First off, a bit of background information. I'm currently divorced, which is a relatively recent situation - a couple of months, actually. This does not in any way whatsoever represent a problem, as the divorce is something I wanted for quite some time.

There's this friend of mine, back from when I was a student...we were colleagues and always got along great, and she was pretty much always in my "going out" group. Nothing ever happened back then, although I always found her very attractive.

Anyway, in one of those random twists of fate, I've got back in contact with her. Since I'm an insurance salesman, I travel a lot, and I've been working around her city (30 mins. from my city) quite frequently.

As you probably guessed by now, I think I'm growing feelings for her...

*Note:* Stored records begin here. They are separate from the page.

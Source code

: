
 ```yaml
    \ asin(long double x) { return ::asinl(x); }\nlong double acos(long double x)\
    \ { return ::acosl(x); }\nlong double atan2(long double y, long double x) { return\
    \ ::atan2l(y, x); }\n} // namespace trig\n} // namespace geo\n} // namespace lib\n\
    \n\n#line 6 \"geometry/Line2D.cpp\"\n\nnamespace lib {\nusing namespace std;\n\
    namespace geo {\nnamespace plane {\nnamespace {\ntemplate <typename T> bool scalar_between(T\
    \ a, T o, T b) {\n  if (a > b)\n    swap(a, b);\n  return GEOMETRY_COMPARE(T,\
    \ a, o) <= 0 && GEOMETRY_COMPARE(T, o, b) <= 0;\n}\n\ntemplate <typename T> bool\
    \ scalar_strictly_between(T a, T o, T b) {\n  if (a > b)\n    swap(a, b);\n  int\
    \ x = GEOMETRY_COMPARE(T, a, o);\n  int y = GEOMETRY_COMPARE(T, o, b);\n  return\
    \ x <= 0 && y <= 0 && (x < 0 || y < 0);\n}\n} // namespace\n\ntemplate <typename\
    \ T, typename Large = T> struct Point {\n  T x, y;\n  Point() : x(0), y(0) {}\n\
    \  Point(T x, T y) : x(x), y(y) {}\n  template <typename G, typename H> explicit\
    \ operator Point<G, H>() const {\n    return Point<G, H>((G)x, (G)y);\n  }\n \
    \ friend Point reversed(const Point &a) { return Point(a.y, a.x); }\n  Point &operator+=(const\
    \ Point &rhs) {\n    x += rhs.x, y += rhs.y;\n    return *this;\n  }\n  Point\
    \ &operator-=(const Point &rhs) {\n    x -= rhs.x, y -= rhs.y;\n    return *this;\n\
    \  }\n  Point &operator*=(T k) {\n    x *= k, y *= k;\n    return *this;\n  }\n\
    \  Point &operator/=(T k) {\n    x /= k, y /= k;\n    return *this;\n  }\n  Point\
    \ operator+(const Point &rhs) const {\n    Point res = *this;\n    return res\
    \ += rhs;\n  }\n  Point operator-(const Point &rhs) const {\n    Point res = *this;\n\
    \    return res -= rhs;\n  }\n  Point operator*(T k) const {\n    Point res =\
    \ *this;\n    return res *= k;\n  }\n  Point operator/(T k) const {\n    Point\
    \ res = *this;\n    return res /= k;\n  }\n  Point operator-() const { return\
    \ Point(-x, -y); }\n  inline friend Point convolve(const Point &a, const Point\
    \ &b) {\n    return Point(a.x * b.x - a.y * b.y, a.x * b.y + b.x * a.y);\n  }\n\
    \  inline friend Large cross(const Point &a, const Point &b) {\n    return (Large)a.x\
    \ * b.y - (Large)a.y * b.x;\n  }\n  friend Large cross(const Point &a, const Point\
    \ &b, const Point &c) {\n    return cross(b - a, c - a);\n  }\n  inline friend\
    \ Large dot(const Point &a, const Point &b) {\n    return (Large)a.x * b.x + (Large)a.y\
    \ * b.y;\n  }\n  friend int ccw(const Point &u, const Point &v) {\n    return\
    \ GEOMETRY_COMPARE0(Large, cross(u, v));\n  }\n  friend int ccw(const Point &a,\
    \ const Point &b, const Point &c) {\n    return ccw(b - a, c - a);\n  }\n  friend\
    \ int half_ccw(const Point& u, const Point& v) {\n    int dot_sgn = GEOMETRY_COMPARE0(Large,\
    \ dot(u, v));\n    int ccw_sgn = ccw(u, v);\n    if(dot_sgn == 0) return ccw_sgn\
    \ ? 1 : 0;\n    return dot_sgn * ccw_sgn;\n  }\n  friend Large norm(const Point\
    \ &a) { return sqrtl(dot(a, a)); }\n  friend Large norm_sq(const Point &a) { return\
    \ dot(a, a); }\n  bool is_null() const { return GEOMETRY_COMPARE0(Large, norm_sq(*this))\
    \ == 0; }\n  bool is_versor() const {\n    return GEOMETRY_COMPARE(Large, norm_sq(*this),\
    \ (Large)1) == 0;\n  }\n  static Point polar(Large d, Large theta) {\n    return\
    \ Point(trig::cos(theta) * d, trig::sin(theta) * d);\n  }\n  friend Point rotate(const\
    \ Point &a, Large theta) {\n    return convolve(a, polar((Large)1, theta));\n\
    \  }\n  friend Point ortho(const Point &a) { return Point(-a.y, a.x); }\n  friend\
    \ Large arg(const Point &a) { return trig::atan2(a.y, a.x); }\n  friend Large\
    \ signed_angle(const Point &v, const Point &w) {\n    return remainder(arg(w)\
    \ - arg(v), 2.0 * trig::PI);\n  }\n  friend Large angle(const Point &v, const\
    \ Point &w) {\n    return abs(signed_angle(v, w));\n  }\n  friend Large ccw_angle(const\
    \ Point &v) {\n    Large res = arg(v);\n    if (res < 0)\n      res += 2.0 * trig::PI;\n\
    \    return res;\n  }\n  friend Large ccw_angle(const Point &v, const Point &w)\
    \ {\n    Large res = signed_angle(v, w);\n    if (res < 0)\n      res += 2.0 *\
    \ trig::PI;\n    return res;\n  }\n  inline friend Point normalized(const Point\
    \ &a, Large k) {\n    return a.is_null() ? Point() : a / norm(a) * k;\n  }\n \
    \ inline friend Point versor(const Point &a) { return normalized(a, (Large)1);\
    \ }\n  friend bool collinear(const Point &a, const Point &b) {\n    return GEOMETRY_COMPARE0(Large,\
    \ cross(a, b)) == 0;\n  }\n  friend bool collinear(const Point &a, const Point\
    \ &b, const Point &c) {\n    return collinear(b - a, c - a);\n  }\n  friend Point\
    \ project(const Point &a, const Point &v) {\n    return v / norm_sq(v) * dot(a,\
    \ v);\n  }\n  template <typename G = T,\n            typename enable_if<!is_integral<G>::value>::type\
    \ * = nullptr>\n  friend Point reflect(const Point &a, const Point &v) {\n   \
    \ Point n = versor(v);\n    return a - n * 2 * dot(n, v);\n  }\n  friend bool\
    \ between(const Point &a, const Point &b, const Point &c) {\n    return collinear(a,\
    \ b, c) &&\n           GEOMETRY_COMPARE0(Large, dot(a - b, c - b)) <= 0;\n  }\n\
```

So, whenever I was nearby, I invited her for coffee, which she always accepted. Our "coffee breaks" are great, I think. We talk a lot, we laugh a lot, and time seems to fly - and this is mutual. In one of these situations she had a dance class that she ended up missing, because she lost track of time.

In another occasion, I invited her for dinner - she said she couldn't as she had a class that day, but she'd gladly have coffee with me. During coffee, she said in a half-serious, half-joking tone "why do you always drop by when I have classes? you should know by now in which days of the week I have my classes...that way we can't go out for dinner, only for coffee". When we said goodbye that day, she specifically said "whenever I see you again, make sure it's a day we can go out for dinner".

Which I did. I invited her for dinner last week, and I took her to a nice italian restaurant, with a great, somewhat romantic mood - you know, low, soft music, candle lights, etc.
The dinner was great. Again, we talked about a bit of everything, we laughed... She did manage to find a "subtle" way to let me know that she wasn't seeing anyone. Actually, she said this twice. What this means (if it even means anything), I don't know.
She also managed to inform me that getting flowers doesn't really matter to her...again, if this can be perceived as a "tip" or was just normal, regular talk, I can't say.

At the end of the dinner she wanted to split the check, which I refused. She immediately said that we should go out for dinner again - soon. And asked me several times when I'd be back, saying that the next one would be on her.

When we said goodbye that night, she said that I was welcome to come back anytime, except during the next week (which is [i]this[/i] week), as she'll be spending vacations in her hometown. Literally two seconds later she added "unless of course you want to come and visit me there...it's not far and I could show you around".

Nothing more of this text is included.